> For clean Markdown of any page, append .md to the page URL.
> For a complete documentation index, see https://docs.nvidia.com/nemo/relay/llms.txt.
> For full documentation content, see https://docs.nvidia.com/nemo/relay/llms-full.txt.
> For AI client integration (Claude Code, Cursor, etc.), connect to the MCP server at https://docs.nvidia.com/nemo/relay/_mcp/server.

# Module streaming

> Streaming response codecs for the managed LLM execution pipeline.

Generated from `cargo doc --no-deps -p nemo-relay -p nemo-relay-adaptive -p nemo-relay-ffi`.

Streaming response codecs for the managed LLM execution pipeline.

[`crate::codec::traits::LlmResponseCodec`](/reference/api/rust-library-reference/nemo-relay/codec/traits/trait-llmresponsecodec) decodes a complete provider response into a normalized [`AnnotatedLlmResponse`](/reference/api/rust-library-reference/nemo-relay/codec/response/struct-annotatedllmresponse). For streaming providers, the analogous job is to:

1. consume per-chunk events as they arrive on a streaming HTTP response, and
2. assemble a single non-streaming-shape JSON payload at end of stream.

Once assembled, the payload can be fed back through the matching [`crate::codec::traits::LlmResponseCodec`](/reference/api/rust-library-reference/nemo-relay/codec/traits/trait-llmresponsecodec) to produce an [`AnnotatedLlmResponse`](/reference/api/rust-library-reference/nemo-relay/codec/response/struct-annotatedllmresponse) - meaning streaming and non-streaming requests converge on the same observability output without per-route shape duplication.

[`StreamingCodec`](/reference/api/rust-library-reference/nemo-relay/codec/streaming/trait-streamingcodec) is the trait that bundles the two functions ([`LlmCollectorFn`](/reference/api/rust-library-reference/nemo-relay/api/runtime/callbacks/type-llmcollectorfn), [`LlmFinalizerFn`](/reference/api/rust-library-reference/nemo-relay/api/runtime/callbacks/type-llmfinalizerfn)) used by [`crate::api::llm::llm_stream_call_execute`](/reference/api/rust-library-reference/nemo-relay/api/llm/fn-llm-stream-call-execute).

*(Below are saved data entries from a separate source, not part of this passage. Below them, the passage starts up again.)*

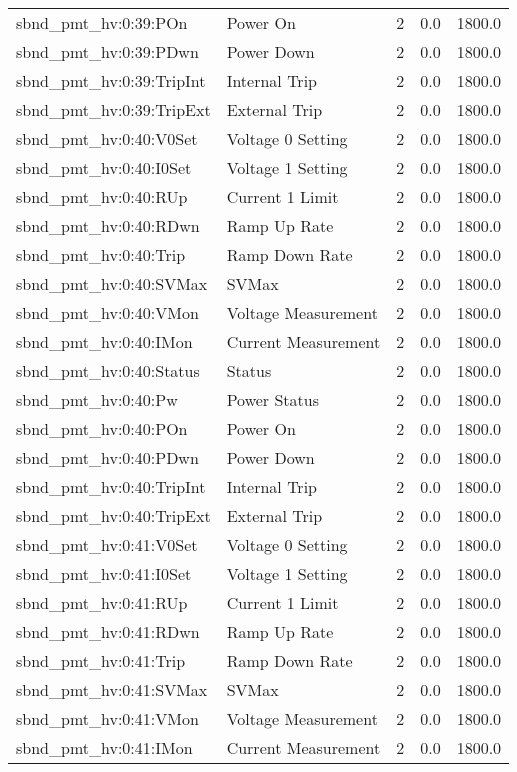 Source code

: \begin{center}
\begin{longtable}{l | l l l l }
sbnd\_pmt\_hv:0:39:POn & Power On & 2 & 0.0 & 1800.0\\ 
sbnd\_pmt\_hv:0:39:PDwn & Power Down & 2 & 0.0 & 1800.0\\ 
sbnd\_pmt\_hv:0:39:TripInt & Internal Trip & 2 & 0.0 & 1800.0\\ 
sbnd\_pmt\_hv:0:39:TripExt & External Trip & 2 & 0.0 & 1800.0\\ 
sbnd\_pmt\_hv:0:40:V0Set & Voltage 0 Setting & 2 & 0.0 & 1800.0\\ 
sbnd\_pmt\_hv:0:40:I0Set & Voltage 1 Setting & 2 & 0.0 & 1800.0\\ 
sbnd\_pmt\_hv:0:40:RUp & Current 1 Limit & 2 & 0.0 & 1800.0\\ 
sbnd\_pmt\_hv:0:40:RDwn & Ramp Up Rate & 2 & 0.0 & 1800.0\\ 
sbnd\_pmt\_hv:0:40:Trip & Ramp Down Rate & 2 & 0.0 & 1800.0\\ 
sbnd\_pmt\_hv:0:40:SVMax & SVMax & 2 & 0.0 & 1800.0\\ 
sbnd\_pmt\_hv:0:40:VMon & Voltage Measurement & 2 & 0.0 & 1800.0\\ 
sbnd\_pmt\_hv:0:40:IMon & Current Measurement & 2 & 0.0 & 1800.0\\ 
sbnd\_pmt\_hv:0:40:Status & Status & 2 & 0.0 & 1800.0\\ 
sbnd\_pmt\_hv:0:40:Pw & Power Status & 2 & 0.0 & 1800.0\\ 
sbnd\_pmt\_hv:0:40:POn & Power On & 2 & 0.0 & 1800.0\\ 
sbnd\_pmt\_hv:0:40:PDwn & Power Down & 2 & 0.0 & 1800.0\\ 
sbnd\_pmt\_hv:0:40:TripInt & Internal Trip & 2 & 0.0 & 1800.0\\ 
sbnd\_pmt\_hv:0:40:TripExt & External Trip & 2 & 0.0 & 1800.0\\ 
sbnd\_pmt\_hv:0:41:V0Set & Voltage 0 Setting & 2 & 0.0 & 1800.0\\ 
sbnd\_pmt\_hv:0:41:I0Set & Voltage 1 Setting & 2 & 0.0 & 1800.0\\ 
sbnd\_pmt\_hv:0:41:RUp & Current 1 Limit & 2 & 0.0 & 1800.0\\ 
sbnd\_pmt\_hv:0:41:RDwn & Ramp Up Rate & 2 & 0.0 & 1800.0\\ 
sbnd\_pmt\_hv:0:41:Trip & Ramp Down Rate & 2 & 0.0 & 1800.0\\ 
sbnd\_pmt\_hv:0:41:SVMax & SVMax & 2 & 0.0 & 1800.0\\ 
sbnd\_pmt\_hv:0:41:VMon & Voltage Measurement & 2 & 0.0 & 1800.0\\ 
sbnd\_pmt\_hv:0:41:IMon & Current Measurement & 2 & 0.0 & 1800.0\\ 

\end{longtable}
\end{center}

Each provider supplies one impl whose internal state holds whatever incremental information is needed to materialize the final payload.

## Structs

* [SseEvent](/reference/api/rust-library-reference/nemo-relay/codec/streaming/struct-sseevent): One decoded SSE frame, paired with the parsed `data:` payload.
* [SseEventDecoder](/reference/api/rust-library-reference/nemo-relay/codec/streaming/struct-sseeventdecoder): Incremental decoder for `text/event-stream` byte streams that yields one JSON object per complete `data:` payload.

## Traits

* [StreamingCodec](/reference/api/rust-library-reference/nemo-relay/codec/streaming/trait-streamingcodec): Per-provider streaming codec used with [`crate::api::llm::llm_stream_call_execute`](/reference/api/rust-library-reference/nemo-relay/api/llm/fn-llm-stream-call-execute).